IL TURNOVER – L’Olimpia giocò tre partite di livello altissimo in Coppa Italia, con scelte di turnover atipiche. Jasmin Repesa dimostrò la sua capacità di andare dritto per la propria squadra. Lasciò fuori Batista sia nella semifinale con Cremona che nell finale contro Avellino. A dispetto dell’assenza del centro arrivato dalla Cina, l’Olimpia dominò a rimbalzo dimostrando come potesse sopperire a tutto con la forza del collettivo. Le scelte di turnover di Repesa hanno spesso generato stupore. Aveva chiarito che il turnover può essere un vantaggio o uno svantaggio, ma dipende da com’è interpretato. L’ha portato avanti fino a gara 3 della semifinale, quando restò fuori addirittura Sanders. Poi ha fatto una scelta definitiva optando per Charles Jenkins, generalmente il miglior difensore della squadra, uno che si è sacrificato e ha meritato quanto gli altri questo scudetto.
LO SCUDETTO – Non è stato uno scudetto facile né da sottovalutare. La Coppa Italia che di per sé stessa non avrebbe reso vincente l’intera stagione ha convalidato il tricolore numero 27. L’Olimpia aveva fatto la doppietta nel 1972, nel 1986 e nel 1987, poi nel 1996. Quattro volte nella storia.
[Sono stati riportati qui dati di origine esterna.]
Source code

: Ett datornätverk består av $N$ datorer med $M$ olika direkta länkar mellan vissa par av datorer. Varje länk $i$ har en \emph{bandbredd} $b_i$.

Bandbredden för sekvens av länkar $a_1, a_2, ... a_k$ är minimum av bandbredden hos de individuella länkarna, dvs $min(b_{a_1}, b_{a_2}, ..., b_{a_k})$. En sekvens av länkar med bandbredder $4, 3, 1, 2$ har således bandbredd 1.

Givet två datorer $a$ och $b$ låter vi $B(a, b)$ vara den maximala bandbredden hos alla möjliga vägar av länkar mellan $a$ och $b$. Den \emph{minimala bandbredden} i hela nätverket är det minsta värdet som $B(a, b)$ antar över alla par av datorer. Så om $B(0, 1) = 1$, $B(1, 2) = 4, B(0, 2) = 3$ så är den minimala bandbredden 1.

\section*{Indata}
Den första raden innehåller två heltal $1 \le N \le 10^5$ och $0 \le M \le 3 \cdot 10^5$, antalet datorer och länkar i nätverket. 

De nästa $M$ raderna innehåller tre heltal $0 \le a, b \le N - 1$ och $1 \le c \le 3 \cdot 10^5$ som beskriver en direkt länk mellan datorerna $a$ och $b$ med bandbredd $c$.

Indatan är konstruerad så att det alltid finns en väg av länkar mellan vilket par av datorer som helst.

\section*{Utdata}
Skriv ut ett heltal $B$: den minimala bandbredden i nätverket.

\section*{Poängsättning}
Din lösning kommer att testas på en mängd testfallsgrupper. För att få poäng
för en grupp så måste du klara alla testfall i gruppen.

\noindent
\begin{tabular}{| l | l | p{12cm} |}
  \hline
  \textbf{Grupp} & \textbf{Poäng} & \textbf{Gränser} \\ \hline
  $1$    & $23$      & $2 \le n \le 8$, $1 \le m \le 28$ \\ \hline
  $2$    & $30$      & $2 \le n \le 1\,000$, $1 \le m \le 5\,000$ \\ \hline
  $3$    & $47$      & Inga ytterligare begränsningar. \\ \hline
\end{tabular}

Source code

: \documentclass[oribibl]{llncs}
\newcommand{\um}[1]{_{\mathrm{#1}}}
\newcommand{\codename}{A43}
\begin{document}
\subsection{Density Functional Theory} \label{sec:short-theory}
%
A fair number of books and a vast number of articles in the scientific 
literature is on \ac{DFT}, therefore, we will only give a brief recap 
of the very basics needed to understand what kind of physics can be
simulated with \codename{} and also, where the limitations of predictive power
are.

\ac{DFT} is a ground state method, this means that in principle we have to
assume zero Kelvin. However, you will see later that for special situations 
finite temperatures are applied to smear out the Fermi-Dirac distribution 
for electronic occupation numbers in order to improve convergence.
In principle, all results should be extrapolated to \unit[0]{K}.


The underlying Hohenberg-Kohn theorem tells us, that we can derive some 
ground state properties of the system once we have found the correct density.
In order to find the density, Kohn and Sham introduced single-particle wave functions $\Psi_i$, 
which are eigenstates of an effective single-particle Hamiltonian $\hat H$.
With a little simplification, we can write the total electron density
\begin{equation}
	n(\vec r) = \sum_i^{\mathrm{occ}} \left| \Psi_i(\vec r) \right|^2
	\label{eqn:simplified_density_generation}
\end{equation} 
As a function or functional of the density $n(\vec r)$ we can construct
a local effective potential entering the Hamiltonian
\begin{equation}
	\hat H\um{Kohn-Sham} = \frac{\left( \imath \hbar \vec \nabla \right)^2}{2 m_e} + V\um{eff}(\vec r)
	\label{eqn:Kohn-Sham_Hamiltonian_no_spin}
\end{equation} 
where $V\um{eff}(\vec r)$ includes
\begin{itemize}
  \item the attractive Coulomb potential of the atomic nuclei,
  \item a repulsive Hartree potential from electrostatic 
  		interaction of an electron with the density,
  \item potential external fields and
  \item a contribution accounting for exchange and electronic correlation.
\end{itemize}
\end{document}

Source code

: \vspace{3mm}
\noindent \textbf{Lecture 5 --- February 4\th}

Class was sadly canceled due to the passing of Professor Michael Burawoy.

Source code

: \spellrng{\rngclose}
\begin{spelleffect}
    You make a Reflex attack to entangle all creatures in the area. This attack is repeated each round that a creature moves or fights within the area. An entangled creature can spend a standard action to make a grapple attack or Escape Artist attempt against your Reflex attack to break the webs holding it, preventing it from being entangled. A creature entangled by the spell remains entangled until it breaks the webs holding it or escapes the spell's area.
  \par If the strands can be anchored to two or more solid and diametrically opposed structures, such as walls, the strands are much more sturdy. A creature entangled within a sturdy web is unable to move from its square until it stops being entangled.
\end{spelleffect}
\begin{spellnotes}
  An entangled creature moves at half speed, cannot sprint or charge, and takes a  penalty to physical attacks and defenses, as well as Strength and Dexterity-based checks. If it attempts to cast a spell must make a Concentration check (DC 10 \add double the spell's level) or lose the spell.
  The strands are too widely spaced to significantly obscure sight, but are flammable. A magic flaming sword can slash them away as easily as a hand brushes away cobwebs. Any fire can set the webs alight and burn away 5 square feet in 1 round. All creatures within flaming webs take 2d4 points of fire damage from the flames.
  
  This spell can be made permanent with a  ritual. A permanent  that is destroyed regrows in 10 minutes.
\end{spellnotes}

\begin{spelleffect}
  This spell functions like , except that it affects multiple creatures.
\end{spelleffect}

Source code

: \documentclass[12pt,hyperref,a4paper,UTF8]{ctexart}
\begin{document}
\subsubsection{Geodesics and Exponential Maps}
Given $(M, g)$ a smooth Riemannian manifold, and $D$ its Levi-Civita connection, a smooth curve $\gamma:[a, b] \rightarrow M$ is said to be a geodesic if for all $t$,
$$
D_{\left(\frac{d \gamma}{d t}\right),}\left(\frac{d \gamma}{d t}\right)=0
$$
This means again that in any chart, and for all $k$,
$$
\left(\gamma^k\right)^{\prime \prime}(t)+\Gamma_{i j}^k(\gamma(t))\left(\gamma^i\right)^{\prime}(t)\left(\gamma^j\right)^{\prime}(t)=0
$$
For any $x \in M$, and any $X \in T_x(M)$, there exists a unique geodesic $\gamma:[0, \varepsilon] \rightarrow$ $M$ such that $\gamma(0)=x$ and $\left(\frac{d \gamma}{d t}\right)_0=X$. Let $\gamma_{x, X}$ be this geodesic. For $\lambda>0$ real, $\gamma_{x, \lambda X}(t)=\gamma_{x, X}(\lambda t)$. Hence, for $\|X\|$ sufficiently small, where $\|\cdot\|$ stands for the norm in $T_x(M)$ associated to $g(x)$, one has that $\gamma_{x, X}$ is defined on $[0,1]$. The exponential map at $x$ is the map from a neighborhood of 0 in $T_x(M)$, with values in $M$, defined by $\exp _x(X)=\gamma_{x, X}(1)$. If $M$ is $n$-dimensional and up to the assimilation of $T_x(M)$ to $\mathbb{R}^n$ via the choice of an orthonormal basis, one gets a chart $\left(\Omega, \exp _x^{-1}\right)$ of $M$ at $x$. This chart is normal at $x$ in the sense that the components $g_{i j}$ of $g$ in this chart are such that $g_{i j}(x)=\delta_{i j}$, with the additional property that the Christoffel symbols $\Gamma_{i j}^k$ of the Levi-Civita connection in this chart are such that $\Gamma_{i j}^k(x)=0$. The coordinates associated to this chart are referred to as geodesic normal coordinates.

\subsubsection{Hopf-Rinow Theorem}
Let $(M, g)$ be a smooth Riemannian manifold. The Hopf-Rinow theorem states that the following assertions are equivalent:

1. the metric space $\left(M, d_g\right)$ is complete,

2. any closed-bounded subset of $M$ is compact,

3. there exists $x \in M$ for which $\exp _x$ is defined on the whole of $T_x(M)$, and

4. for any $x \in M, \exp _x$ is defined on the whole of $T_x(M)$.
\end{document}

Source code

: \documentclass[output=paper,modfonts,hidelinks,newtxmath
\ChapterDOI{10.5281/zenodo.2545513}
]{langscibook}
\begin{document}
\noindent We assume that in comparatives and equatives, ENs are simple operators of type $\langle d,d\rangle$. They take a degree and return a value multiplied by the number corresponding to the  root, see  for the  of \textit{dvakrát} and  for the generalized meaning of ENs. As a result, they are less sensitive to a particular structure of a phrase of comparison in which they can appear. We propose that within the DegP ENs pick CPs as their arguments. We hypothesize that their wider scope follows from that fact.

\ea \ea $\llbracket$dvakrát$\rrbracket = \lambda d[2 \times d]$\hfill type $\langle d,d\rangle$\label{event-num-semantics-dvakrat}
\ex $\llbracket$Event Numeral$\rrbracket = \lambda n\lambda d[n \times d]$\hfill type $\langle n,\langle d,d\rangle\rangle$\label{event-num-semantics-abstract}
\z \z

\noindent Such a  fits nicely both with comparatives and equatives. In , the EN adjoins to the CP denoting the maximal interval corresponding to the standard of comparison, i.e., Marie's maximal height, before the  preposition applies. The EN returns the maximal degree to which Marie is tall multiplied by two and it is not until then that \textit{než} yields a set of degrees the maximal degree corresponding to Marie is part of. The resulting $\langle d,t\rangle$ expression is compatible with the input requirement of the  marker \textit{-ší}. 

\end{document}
Non è mai facile farla. In Europa l’ha fatta il Cedevita Zagabria in Croazia, forse la farà il Real Madrid, di sicuro vale tantissimo l’accoppiata VTB-Eurolega del CSKA Mosca, non è neanche il caso di dirlo. Ma non ci sono riuscite Olympiacos, Fenerbahce e neppure il Bamberg. Per vincere lo scudetto l’Olimpia ha eliminato una semifinalista di Eurocup e vinto gara 6 su un campo imbattuto nei playoffs, su cui la squadra di casa aveva vinto 22 gre su 23 fino alle 20.45 del 13 giugno.
NEXT STEP – Indipendentemente da cosa accadrà in estate, l’obiettivo societario non muta e prevede di ripetersi in campionato migliorando il livello di competitività della squadra in Eurolega dove la nuova formula da un lato diminuisce la pressione di dover superare il primo turno ma dall’altro c’è la dolce condanna di dover giocare 30 partite contro squadre di altissimo livello, tutte partite difficilissime, in casa e fuori, da ottobre ad aprile senza stop. Occorre prepararsi. La società lo sta già facendo.